That produced a wince: the Offworlder had been sent from Command, with all the correct identifiers, but they still gave them the willies. They walked slowly with their mess tin, trying to get breakfast down, as they made their way to the dugout beneath the ruins that served as their ‘office’, for lack of a better term.
As they walked, they received idle salutes here and there from the true people of Lerwick assembled under their command - weapons were being stripped: autoguns, hunting rifles, harpoons, even stolen Imperial equipment was being field-stripped and checked over by those amongst them who had done their indentured service in the PDF.
When they had begun this, when they had first listened to the broadcasts in the basement of the speakeasy in old Skerries City, they’d have never imagined they’d be readying five hundred good folk of Lerwick for a proper fight. People were tired of the demands of the Imperium, tired of the corruption and burdens of the tithe.
Squatting amongst the ruins were the prizes that the Offworlder had given them: twelve Valkyries of the Aeronautica Imperialis in munitorum-standard grey. The Offworlder had brought technical crews too, silent folks who didn’t mingle with the rest of them.
They stepped into the dugout, the old vox-unit in the corner crackling,
“There is a Flame in the heart of humanity….” Buzzed the familiar voice as they reached out and twisted the dial, silencing it. The cloaked figure of the Offworlder turned their shadow-shrouded head towards them, they voice almost petulant if it didn’t have the near-perpetual sneer that carried on their lips:
“I was listening to that… Good morning, Commander, and what a wonderful morning it is...”
Even the greeting felt like it conveyed threat, the cool, calm almost-whisper of the strangers voice belied some sort of danger, like a sea-adder coiled amongst beach-rocks, Elan tried to draw themself up straight and hide their fear of the stranger but they still felt like the Offworlder saw right through them.
“The weather conditions are good; the Imperials just moved another wing of PDF fighters up to the orbitals,” they managed, “and there are no stormfronts between us and Farile; we couldn’t ask for a better morning, but I’m not convinced that we can, even with these Valkyries…”
“All eventualities have been considered and planned for, Commander. We would not aid you only to let you feed your fighters to the iron teeth of Farile’s Hydra batteries…”
The figure stepped forwards and handed a small datachip to them - it looked so small in the armoured gauntlet of the Offworlder, yet somehow they didn’t crush it, “Upload these to the IFF voxcoders, you will go unmolested by the aerial defences of the City.”

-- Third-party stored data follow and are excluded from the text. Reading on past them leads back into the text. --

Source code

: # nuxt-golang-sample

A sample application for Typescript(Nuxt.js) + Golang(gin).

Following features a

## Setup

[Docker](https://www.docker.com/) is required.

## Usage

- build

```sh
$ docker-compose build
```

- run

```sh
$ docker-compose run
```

Elan stared at them, and then nodded, “How did you…”
The figure’s pale mouth pulled into a smile, “Many are those sympathetic to our goals, who, in turn aid you, knowingly or not, to achieve victor. This was a plan long in the making Commander. Have faith - it is best you know no more. Your cell has an important task, and you needn’t worry about what we must do to help you achieve it.”

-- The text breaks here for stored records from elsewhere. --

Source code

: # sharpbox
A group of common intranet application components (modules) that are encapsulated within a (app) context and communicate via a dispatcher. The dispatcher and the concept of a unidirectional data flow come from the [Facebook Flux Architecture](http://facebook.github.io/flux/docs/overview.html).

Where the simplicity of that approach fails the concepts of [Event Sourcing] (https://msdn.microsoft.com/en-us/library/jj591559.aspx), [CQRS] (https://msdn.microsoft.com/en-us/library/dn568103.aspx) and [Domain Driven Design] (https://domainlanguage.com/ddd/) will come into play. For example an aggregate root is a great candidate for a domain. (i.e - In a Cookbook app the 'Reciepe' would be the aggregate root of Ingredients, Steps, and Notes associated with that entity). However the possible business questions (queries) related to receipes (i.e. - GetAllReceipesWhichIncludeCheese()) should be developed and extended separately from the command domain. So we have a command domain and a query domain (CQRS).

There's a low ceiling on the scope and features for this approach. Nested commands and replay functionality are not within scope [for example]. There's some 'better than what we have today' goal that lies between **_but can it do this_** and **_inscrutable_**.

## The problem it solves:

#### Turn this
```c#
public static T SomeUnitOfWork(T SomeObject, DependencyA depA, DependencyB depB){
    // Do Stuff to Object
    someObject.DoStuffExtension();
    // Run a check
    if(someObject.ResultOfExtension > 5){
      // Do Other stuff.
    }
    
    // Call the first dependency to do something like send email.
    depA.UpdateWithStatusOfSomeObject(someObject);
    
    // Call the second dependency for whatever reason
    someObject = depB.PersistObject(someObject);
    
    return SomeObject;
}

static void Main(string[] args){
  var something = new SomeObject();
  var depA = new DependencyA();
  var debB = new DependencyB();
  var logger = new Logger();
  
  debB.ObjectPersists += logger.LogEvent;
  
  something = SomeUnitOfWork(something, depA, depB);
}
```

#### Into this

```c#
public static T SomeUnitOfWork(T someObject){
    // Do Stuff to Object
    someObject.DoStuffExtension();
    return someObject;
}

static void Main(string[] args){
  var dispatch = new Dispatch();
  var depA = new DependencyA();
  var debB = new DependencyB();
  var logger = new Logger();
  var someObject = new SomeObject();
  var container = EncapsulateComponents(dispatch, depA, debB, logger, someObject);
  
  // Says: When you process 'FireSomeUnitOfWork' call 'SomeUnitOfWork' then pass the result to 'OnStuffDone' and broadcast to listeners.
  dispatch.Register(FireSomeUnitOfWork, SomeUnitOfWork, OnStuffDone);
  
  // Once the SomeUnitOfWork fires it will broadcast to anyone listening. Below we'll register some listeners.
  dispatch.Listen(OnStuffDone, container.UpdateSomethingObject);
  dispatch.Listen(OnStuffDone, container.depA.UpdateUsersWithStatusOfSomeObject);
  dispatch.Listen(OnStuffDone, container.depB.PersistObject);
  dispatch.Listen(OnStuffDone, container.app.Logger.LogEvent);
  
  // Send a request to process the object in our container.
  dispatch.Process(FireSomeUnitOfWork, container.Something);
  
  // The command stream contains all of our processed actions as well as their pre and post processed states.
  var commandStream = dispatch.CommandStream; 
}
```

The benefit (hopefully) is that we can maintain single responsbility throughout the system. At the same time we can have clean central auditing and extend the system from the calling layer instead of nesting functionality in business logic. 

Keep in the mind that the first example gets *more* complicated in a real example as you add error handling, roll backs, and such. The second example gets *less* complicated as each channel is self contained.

Elan nodded and pocketed the datachip, “Right,” the Outsider brushed past them, and Elan suddenly found themselves question on their lips that they’d been resisting asking for some time, “Why are you helping us? You’re not human - I... I’m not sure what you are, stranger, but why get involved in our fight? Why get involved in the Flame’s war?”
The figure paused, and turned to face them - that smile becoming a grin, perfect white teeth showing beneath the cowl, “For the Emperor, Commander Elan.” The whisper of a chuckle escaped their mouth and then the figure was gone, leaving Elan more confused than before.
Liberation Day -0.23/Hour Units
Brex Mandin had been Colonel of the 22nd Duroveran Grenadiers for nearly four months now. This was her first deployment, and, as the cold morning air caught her breath turning it to mist, she glanced around the lines of troops manning the watchpost, and grimaced internally: she was sure that they would blame her for this deployment - standing guard over some icy backwater was a job for the PDF not the Imperial Guard. They weren’t a cold-weather unit, either, and the Enginseers had been pushed to the limit working to keep their hellgun power plants from freezing over – morale was definitely not at its best.
“Colonel, Valkyrie flight coming in, plus other transports.”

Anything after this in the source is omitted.